Question to the Department for Digital, Culture, Media & Sport:

To ask the Secretary of State for Digital, Culture, Media and Sport, what steps his Department is taking to ensure that organised sports are accessible to all children regardless of socioeconomic status.


Answered by
Nigel Huddleston Portrait
Nigel Huddleston
Financial Secretary (HM Treasury)
This question was answered on 8th February 2021

Government is committed to ensuring that all children and young people, particularly those who are currently least active or from under-represented groups, have the best opportunities to engage in sport and physical activity. Our Sporting Future strategy sets out how important it is for all children to have a good experience of sport and physical activity while they are young. We want all young people, regardless of economic background, to be healthy and active.

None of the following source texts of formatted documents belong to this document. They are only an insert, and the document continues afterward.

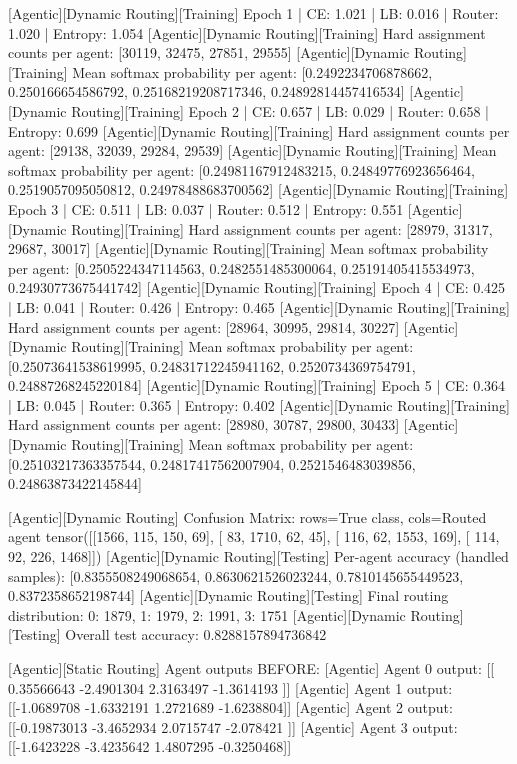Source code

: [Agentic][Dynamic Routing][Training] Epoch 1 | CE: 1.021 | LB: 0.016 | Router: 1.020 | Entropy: 1.054
[Agentic][Dynamic Routing][Training] Hard assignment counts per agent: [30119, 32475, 27851, 29555]
[Agentic][Dynamic Routing][Training] Mean softmax probability per agent: [0.2492234706878662, 0.250166654586792, 0.25168219208717346, 0.24892814457416534]
[Agentic][Dynamic Routing][Training] Epoch 2 | CE: 0.657 | LB: 0.029 | Router: 0.658 | Entropy: 0.699
[Agentic][Dynamic Routing][Training] Hard assignment counts per agent: [29138, 32039, 29284, 29539]
[Agentic][Dynamic Routing][Training] Mean softmax probability per agent: [0.24981167912483215, 0.24849776923656464, 0.2519057095050812, 0.24978488683700562]
[Agentic][Dynamic Routing][Training] Epoch 3 | CE: 0.511 | LB: 0.037 | Router: 0.512 | Entropy: 0.551
[Agentic][Dynamic Routing][Training] Hard assignment counts per agent: [28979, 31317, 29687, 30017]
[Agentic][Dynamic Routing][Training] Mean softmax probability per agent: [0.2505224347114563, 0.2482551485300064, 0.25191405415534973, 0.24930773675441742]
[Agentic][Dynamic Routing][Training] Epoch 4 | CE: 0.425 | LB: 0.041 | Router: 0.426 | Entropy: 0.465
[Agentic][Dynamic Routing][Training] Hard assignment counts per agent: [28964, 30995, 29814, 30227]
[Agentic][Dynamic Routing][Training] Mean softmax probability per agent: [0.25073641538619995, 0.24831712245941162, 0.2520734369754791, 0.24887268245220184]
[Agentic][Dynamic Routing][Training] Epoch 5 | CE: 0.364 | LB: 0.045 | Router: 0.365 | Entropy: 0.402
[Agentic][Dynamic Routing][Training] Hard assignment counts per agent: [28980, 30787, 29800, 30433]
[Agentic][Dynamic Routing][Training] Mean softmax probability per agent: [0.25103217363357544, 0.24817417562007904, 0.2521546483039856, 0.24863873422145844]

[Agentic][Dynamic Routing] Confusion Matrix: rows=True class, cols=Routed agent
tensor([[1566,  115,  150,   69],
[  83, 1710,   62,   45],
[ 116,   62, 1553,  169],
[ 114,   92,  226, 1468]])
[Agentic][Dynamic Routing][Testing] Per-agent accuracy (handled samples): [0.8355508249068654, 0.8630621526023244, 0.7810145655449523, 0.8372358652198744]
[Agentic][Dynamic Routing][Testing] Final routing distribution: {0: 1879, 1: 1979, 2: 1991, 3: 1751}
[Agentic][Dynamic Routing][Testing] Overall test accuracy: 0.8288157894736842

[Agentic][Static Routing] Agent outputs BEFORE:
[Agentic] Agent 0 output: [[ 0.35566643 -2.4901304   2.3163497  -1.3614193 ]]
[Agentic] Agent 1 output: [[-1.0689708 -1.6332191  1.2721689 -1.6238804]]
[Agentic] Agent 2 output: [[-0.19873013 -3.4652934   2.0715747  -2.078421  ]]
[Agentic] Agent 3 output: [[-1.6423228 -3.4235642  1.4807295 -0.3250468]]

To help achieve this Sport England is investing over £190m into physical activity for children and young people over 2016-2021, including programmes such as the £40m Families Fund, which encourages low-income families with children to do sport and physical activity together.

In July 2019 the Department for Education (DfE), Department for Digital, Culture, Media and Sport (DCMS), and Department for Health and Social Care (DHSC), jointly published the Government’s School Sport and Activity Action Plan (SSAAP). It sets out a joint commitment to ongoing collaboration to support the delivery of high-quality PE lessons and to ensure that sport and physical activity are an integral part of both the school day and after-school activities. This will contribute to the ambition of the Government’s Sporting Future strategy and the aim set out in the Childhood Obesity Plan that all children should take part in at least 60 minutes of physical activity every day, with 30 minutes a day in school.

The government also provides £320m of funding each year to primary schools through the PE and sport premium to make additional and sustainable improvements to the quality of PE, physical activity and sport. It is allocated directly to schools, so they have the flexibility to use it in the way that works best for their pupils. The amount of the PE and sport premium was doubled in 2017 to the current £320 million amount. The 2019 Primary PE and sport premium survey investigated the impact of this doubling of the PE and sport premium amount. Teachers reported improvements across all five key indicators for the PE and sport premium as well as other positive impacts such as increased participation in PE, extra-curricular sport and competitions for children from disadvantaged backgrounds (Pupil premium/Free School Meals) and pupils with special educational needs and disabilities (SEND).